Routed in Prayer: A Devotional for Those Starting New JobsMuestra
Day 5: ‘Sorry, just one more question...’
Express Route
From ‘how do I work the coffee machine?’ through to ‘how do I access my emails?’, the first few days of a new job are filled with plenty of questions that you might feel a bit stupid asking. Change brings with it a loss of control and feelings of imposter syndrome. Today, use the words of Psalm 46 to reflect on what it means to be still and know that God is God, you are not, and that’s good news.
Scenic Route
Read: Psalm 46
Reflect: Two weeks into my first job, I snuck over to the head of HR’s desk for probably the twelfth time that week. Slowly producing my first ever payslip, I admitted that I had absolutely no idea how to read it or what it meant. Nigel, bless him, blinked once and then quietly talked me through all the different columns and numbers and how to understand them.
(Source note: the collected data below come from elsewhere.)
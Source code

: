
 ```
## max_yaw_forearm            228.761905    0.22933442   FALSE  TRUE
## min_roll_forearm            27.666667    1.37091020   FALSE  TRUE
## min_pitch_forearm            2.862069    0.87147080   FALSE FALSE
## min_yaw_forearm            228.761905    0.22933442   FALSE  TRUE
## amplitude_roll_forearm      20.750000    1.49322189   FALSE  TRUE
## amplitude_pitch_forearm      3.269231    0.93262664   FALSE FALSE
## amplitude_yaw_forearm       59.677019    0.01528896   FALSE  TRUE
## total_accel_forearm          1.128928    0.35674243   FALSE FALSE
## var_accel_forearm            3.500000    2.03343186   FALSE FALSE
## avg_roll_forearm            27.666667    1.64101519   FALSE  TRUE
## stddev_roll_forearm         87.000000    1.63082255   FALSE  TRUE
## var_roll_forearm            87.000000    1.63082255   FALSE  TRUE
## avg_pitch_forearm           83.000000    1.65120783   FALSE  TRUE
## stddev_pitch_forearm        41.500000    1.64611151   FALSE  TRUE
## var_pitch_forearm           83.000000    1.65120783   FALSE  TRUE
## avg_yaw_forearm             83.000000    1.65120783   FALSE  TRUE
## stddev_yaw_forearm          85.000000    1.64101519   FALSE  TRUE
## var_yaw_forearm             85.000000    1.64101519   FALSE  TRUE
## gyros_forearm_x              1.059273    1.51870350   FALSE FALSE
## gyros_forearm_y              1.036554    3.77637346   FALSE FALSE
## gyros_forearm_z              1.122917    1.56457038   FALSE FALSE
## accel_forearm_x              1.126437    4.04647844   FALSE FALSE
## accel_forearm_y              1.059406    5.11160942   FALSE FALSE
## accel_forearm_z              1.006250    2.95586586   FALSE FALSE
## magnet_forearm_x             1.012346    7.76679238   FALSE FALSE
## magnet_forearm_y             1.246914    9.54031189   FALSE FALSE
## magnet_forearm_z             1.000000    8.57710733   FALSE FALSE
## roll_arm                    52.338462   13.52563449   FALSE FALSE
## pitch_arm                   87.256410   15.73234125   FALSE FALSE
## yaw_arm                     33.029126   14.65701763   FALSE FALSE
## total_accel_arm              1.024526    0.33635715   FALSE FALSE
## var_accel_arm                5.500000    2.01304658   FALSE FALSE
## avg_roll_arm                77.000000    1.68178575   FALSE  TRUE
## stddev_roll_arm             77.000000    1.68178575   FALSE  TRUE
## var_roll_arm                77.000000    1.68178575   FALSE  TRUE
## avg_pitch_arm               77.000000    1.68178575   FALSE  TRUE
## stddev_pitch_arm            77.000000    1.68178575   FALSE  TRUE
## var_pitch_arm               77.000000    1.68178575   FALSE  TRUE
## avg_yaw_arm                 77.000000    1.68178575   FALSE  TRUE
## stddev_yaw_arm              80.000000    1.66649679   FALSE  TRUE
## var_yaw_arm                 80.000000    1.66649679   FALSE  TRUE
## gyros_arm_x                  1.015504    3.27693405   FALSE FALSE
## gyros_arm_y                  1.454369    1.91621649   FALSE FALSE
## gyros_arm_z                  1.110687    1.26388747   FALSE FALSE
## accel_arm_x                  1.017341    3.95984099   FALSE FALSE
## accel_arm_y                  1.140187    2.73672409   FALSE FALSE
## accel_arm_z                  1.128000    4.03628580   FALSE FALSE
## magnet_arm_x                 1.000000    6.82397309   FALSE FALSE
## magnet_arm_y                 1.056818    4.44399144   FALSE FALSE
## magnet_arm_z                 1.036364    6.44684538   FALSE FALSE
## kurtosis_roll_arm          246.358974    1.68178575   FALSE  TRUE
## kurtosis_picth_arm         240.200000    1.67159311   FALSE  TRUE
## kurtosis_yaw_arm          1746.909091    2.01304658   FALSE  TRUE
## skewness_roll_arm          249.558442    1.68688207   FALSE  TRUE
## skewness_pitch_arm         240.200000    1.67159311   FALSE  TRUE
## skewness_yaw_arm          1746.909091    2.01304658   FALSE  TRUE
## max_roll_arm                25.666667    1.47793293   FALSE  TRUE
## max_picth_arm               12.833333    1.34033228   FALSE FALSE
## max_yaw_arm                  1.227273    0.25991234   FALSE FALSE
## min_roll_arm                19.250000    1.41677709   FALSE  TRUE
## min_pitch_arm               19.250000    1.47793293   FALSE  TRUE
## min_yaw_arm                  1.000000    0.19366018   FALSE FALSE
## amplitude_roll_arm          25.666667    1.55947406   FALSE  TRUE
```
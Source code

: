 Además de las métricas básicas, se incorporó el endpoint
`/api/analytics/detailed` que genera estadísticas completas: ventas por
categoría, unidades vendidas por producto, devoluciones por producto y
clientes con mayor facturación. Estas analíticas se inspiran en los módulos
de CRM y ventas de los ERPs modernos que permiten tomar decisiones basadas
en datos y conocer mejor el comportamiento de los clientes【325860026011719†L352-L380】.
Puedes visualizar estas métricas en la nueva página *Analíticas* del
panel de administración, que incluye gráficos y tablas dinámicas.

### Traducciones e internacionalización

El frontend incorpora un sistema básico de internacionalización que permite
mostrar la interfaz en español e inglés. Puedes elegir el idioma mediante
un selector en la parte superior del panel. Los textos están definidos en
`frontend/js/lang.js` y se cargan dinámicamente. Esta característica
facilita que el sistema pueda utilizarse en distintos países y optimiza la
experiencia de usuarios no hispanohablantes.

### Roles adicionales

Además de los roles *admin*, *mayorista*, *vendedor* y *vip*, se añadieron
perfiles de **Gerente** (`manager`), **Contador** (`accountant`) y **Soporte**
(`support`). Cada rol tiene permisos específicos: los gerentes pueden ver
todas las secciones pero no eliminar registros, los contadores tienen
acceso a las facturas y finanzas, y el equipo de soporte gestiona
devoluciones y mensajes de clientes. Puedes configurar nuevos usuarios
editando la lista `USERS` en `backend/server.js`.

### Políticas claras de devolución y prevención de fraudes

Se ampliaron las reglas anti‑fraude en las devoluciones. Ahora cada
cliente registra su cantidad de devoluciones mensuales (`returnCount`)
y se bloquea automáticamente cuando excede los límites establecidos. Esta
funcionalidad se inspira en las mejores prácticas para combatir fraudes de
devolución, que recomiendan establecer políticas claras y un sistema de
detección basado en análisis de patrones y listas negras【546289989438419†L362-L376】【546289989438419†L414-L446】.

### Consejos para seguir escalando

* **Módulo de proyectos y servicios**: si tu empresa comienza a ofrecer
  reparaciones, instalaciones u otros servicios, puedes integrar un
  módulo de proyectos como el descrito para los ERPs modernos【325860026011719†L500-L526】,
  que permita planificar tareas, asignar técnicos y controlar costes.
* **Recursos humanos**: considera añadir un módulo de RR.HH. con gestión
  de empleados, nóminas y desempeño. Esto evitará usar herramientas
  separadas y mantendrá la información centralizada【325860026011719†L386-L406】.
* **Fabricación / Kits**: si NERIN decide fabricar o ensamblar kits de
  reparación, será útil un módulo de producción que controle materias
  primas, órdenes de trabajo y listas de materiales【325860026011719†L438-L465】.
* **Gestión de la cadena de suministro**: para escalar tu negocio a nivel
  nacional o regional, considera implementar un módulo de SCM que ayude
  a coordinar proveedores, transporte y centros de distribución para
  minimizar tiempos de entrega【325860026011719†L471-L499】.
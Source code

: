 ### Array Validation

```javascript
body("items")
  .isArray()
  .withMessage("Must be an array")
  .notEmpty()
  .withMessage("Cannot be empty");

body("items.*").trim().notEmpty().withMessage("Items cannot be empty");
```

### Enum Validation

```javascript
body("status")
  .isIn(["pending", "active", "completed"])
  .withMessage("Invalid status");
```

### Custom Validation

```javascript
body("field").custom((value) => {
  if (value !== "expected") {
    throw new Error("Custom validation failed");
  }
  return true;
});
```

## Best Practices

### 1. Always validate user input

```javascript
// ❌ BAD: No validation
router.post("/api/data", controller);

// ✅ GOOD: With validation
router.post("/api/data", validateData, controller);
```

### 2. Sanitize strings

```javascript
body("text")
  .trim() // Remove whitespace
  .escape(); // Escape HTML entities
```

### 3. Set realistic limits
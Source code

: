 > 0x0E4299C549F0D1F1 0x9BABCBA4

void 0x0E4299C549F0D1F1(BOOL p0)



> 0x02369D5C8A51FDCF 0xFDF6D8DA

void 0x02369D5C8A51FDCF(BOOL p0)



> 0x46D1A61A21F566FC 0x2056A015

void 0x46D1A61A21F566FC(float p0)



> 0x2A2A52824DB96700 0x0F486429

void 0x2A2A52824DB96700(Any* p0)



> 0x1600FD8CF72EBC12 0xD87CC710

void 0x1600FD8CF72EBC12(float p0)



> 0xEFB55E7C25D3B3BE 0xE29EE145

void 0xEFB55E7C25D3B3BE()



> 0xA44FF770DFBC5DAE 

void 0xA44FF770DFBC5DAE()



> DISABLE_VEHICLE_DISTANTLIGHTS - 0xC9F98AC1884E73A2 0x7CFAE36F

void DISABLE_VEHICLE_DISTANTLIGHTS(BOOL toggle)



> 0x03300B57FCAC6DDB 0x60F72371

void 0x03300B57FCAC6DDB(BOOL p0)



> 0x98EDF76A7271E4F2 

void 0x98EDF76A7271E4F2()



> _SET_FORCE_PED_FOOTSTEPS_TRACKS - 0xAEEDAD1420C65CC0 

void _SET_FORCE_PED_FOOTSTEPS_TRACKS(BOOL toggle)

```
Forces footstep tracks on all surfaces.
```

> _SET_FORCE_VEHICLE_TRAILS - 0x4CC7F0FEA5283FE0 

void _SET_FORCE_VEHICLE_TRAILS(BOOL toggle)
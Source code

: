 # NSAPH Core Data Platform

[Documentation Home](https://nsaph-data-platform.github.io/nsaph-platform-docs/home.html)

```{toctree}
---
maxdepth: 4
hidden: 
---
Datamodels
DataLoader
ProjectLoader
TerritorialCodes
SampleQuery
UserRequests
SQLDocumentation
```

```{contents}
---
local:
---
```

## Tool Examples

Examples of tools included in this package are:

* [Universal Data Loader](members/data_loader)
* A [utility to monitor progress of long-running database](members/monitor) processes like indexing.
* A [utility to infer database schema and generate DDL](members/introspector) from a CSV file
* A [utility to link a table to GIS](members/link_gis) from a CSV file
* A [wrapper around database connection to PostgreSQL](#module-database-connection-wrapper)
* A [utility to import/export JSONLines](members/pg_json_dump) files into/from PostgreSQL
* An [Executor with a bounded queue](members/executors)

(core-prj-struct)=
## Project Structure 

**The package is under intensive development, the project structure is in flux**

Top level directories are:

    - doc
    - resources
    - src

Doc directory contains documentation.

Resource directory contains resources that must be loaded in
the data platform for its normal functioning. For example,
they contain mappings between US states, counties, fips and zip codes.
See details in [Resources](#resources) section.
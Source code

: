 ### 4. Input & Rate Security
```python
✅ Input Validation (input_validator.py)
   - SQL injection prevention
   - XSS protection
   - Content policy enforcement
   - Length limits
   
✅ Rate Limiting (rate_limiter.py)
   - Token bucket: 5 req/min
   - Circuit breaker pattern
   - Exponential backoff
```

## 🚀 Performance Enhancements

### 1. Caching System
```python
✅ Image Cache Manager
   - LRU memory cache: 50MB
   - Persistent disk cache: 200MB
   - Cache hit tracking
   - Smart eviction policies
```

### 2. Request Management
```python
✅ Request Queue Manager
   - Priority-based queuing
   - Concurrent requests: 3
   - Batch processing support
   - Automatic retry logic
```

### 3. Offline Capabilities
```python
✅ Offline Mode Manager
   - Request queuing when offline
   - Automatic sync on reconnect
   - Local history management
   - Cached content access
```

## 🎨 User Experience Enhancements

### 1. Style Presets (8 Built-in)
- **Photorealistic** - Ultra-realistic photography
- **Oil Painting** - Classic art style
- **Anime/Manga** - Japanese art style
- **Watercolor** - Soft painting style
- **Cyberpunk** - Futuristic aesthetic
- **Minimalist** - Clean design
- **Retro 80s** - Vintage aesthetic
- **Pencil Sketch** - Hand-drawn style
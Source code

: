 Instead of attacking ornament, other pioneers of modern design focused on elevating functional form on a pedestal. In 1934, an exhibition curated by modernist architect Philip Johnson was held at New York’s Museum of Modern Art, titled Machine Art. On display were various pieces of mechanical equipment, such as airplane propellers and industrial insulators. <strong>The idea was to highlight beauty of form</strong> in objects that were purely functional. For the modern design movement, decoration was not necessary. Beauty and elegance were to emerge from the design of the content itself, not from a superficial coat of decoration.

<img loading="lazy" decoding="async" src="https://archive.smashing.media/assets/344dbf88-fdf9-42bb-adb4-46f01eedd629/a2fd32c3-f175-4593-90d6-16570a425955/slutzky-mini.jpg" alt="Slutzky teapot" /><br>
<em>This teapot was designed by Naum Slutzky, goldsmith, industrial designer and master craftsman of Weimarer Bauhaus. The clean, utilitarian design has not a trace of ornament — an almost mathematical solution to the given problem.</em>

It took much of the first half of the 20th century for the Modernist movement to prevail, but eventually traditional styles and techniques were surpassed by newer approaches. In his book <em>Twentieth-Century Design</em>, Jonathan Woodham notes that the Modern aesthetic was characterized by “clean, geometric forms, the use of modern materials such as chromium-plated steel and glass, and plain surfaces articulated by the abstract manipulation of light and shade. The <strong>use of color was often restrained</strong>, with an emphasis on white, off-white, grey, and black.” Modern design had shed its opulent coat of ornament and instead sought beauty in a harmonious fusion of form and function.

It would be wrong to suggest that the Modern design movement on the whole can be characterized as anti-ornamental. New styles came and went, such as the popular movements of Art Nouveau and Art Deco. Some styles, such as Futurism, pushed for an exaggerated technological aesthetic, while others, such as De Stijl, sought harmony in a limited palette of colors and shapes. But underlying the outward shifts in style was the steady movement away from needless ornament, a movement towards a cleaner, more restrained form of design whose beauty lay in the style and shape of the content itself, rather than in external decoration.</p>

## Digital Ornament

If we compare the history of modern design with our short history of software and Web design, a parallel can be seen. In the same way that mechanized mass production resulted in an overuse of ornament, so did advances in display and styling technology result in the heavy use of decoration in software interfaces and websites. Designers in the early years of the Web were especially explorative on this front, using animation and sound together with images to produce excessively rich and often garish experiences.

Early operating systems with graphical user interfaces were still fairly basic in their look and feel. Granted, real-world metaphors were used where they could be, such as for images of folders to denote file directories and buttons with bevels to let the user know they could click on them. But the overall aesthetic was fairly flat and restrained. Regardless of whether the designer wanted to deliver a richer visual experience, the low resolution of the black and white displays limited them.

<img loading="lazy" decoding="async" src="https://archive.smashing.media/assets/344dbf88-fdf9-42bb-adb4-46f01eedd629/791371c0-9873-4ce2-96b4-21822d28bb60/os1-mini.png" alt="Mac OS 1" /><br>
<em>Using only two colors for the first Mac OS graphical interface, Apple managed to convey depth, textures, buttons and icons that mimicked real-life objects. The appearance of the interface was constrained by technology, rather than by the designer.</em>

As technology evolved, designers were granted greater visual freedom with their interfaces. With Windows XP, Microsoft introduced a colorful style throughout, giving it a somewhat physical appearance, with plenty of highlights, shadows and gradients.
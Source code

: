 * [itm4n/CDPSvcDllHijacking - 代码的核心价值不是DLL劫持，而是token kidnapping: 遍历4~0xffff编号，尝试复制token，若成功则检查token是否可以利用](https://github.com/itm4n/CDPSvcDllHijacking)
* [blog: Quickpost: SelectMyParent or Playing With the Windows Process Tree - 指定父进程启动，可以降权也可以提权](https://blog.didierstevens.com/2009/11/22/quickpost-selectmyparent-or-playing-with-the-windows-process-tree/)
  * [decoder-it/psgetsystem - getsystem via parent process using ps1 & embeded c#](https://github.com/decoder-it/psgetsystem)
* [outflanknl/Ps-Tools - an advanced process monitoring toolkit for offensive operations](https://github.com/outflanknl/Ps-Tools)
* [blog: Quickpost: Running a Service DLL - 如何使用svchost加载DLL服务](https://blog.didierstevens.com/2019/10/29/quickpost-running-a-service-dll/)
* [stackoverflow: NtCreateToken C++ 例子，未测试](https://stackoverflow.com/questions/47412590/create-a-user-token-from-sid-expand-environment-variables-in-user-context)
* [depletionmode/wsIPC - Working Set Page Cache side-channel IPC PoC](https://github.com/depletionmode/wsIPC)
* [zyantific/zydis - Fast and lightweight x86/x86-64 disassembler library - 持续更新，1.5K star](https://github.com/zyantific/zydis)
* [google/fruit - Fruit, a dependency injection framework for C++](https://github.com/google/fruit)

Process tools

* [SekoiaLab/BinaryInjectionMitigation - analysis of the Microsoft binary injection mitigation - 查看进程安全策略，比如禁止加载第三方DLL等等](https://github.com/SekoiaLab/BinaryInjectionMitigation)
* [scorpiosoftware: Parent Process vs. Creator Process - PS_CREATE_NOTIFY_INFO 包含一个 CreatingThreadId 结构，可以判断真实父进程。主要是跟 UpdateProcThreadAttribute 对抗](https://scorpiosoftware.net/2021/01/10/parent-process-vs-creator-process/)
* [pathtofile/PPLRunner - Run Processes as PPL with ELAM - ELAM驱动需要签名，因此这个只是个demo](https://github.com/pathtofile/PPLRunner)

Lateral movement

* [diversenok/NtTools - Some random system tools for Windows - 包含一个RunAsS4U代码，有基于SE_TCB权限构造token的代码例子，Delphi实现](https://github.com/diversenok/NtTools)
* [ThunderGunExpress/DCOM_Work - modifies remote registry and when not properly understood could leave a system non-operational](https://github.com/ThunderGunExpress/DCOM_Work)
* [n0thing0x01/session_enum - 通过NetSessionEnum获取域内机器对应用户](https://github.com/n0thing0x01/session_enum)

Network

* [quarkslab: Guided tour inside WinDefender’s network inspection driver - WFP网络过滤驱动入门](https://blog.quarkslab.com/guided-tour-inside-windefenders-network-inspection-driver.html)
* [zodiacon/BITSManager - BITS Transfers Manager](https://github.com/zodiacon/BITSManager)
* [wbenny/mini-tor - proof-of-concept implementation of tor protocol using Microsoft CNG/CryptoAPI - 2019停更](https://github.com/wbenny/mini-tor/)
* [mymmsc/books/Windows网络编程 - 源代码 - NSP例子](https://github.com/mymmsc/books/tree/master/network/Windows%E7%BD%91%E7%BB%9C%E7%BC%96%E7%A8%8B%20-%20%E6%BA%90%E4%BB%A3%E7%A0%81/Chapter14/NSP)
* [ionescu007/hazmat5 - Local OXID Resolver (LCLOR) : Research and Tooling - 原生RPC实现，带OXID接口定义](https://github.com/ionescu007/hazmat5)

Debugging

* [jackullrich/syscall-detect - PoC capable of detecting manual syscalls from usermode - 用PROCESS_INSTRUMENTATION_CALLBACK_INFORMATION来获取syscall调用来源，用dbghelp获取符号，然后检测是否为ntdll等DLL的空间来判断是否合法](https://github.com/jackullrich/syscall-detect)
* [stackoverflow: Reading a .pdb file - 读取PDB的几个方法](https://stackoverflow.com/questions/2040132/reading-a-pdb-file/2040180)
If you’re anything like me, you’ll have spent the last few days regularly cringing when you’ve had to disturb colleagues to ask the most basic of questions. From ‘can you remind me where the toilets are?’ through to ‘how do I change my email signature?’, there’s no shortage of ways that you can feel as if you look stupid, and long for some semblance of understanding and control.
Psalm 46 is a psalm of trust in God. It doesn’t promise that things will be easy – indeed, it actually presupposes the experience of trouble and pressure – but instead gives assurances of God’s character through whatever we are experiencing.
Contrary to popular belief, its most quoted verse – ‘be still and know that I am God’ – isn’t about finding God in silence. It’s about finding Him in the noise. What it’s saying is this: in the midst of the battle, stop trying so hard to look after your own defence, your own destiny. God is God, you are not.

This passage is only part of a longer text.